Overall, practitioners should thoroughly study their data and understand its context and peculiarities before moving on to performing deep learning.

Tip 5: Choose an appropriate data representation and neural network architecture

Neural network architecture refers to the number and types of layers in the network and how they are connected. While certain best practices have been established by the research community [72], architecture design choices remain largely problem-specific and are vastly empirical efforts requiring extensive experimentation. Furthermore, as deep learning is a quickly evolving field, many recommendations are often short-lived and are frequently replaced by newer insights supported by recent empirical results. This is further complicated by the fact that many recommendations do not generalize well across different problems and datasets. Therefore, choosing how to represent data and design an architecture is closer to an art than a science. That said, there are some general principles to follow when experimenting.

First and foremost, knowledge of the available data and scientific question should inform data representation and architectural design choices. For example, if the dataset is an array of measurements with no natural ordering of inputs (such as gene expression data), multilayer perceptrons may be effective. These are the most basic type of neural network. They are able to learn complex nonlinear relationships across the input data despite their relative simplicity. Similarly, if the dataset is comprised of images, convolutional neural networks (CNNs) are a good choice because they emphasize local structures and adjacency within the data. CNNs may also be a good choice for learning on sequences. Recent empirical evidence suggests that they can outperform canonical sequence learning techniques such as recurrent neural networks and the closely related long short-term memory networks in some cases [73]. Transformers are powerful sequence models [74] but require extensive data and computing power to train from scratch. Accessible high-level overviews of different neural network architectures are provided in [75,76].

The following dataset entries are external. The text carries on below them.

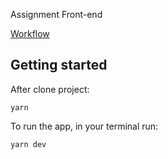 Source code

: Assignment Front-end

[Workflow](https://docs.google.com/presentation/d/1hd932aGulKWN2DmecIFZ74lf7Qvo_KvZYOhqdDkxNLE/edit#slide=id.p)
## Getting started

After clone project:
```
yarn
```

To run the app, in your terminal run:
```
yarn dev
```
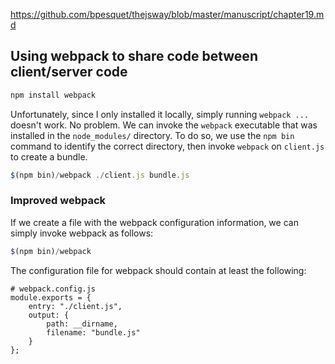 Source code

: https://github.com/bpesquet/thejsway/blob/master/manuscript/chapter19.md

## Using webpack to share code between client/server code

```javascript
npm install webpack
```

Unfortunately, since I only installed it locally, simply running `webpack ...` doesn't work.
No problem. We can invoke the `webpack` executable that was installed in the `node_modules/` directory.
To do so, we use the `npm bin` command to identify the correct directory,
    then invoke `webpack` on `client.js` to create a bundle.

```javascript
$(npm bin)/webpack ./client.js bundle.js
```

### Improved webpack

If we create a file with the webpack configuration information,
    we can simply invoke webpack as follows:

```javascript
$(npm bin)/webpack
```

The configuration file for webpack should contain at least the following:

```
# webpack.config.js
module.exports = {
    entry: "./client.js",
    output: {
        path: __dirname,
        filename: "bundle.js"
    }
};
```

Deep learning models typically benefit from increasing the amount of labeled training data. Large amounts of data help to avoid overfitting and increase the likelihood of achieving top performance on a given task. If there is not enough data available to train a well-performing model, transfer learning should be considered. In transfer learning, a model whose weights were generated by training on another dataset is used as the starting point for training [77]. Transfer learning is most useful when the pre training and target datasets are of similar nature [77]. For this reason, it is important to search for similar datasets that are already available. However, even when similar datasets do not exist, transferring features can still improve model performance compared with random feature initialization. For example, Rajkomar and colleagues showed advantages of ImageNet pre training [78] for a model that is applied to grayscale medical image classification [79]. Pre trained models can be obtained from public repositories, such as Kipoi [80] for genomics or Hugging Face [81] for biomedical text [82], protein sequences [29], and chemicals [83]. Moreover, learned features could be helpful even when a pre training task is different from a target task [84].

Recently, the concept of self-supervised learning, which is closely related to pre training and transfer learning, has seen an increase in popularity [85]. Self-supervised learning leverages large amounts of unlabeled data and uses naturally available information as labels for supervised learning. Thus, self-supervised learning is sometimes also described as autonomous supervised learning. Using self-supervised learning, a model can be pre trained on a related task before it is trained on the target task. Another related approach is multitask learning, which simultaneously trains a network for multiple separate tasks that share features. In fact, multitask learning can be used separately or even in combination with transfer learning [86].

Practitioners should base the neural network’s architecture on knowledge of the problem and take advantage of similar existing data or pre trained models.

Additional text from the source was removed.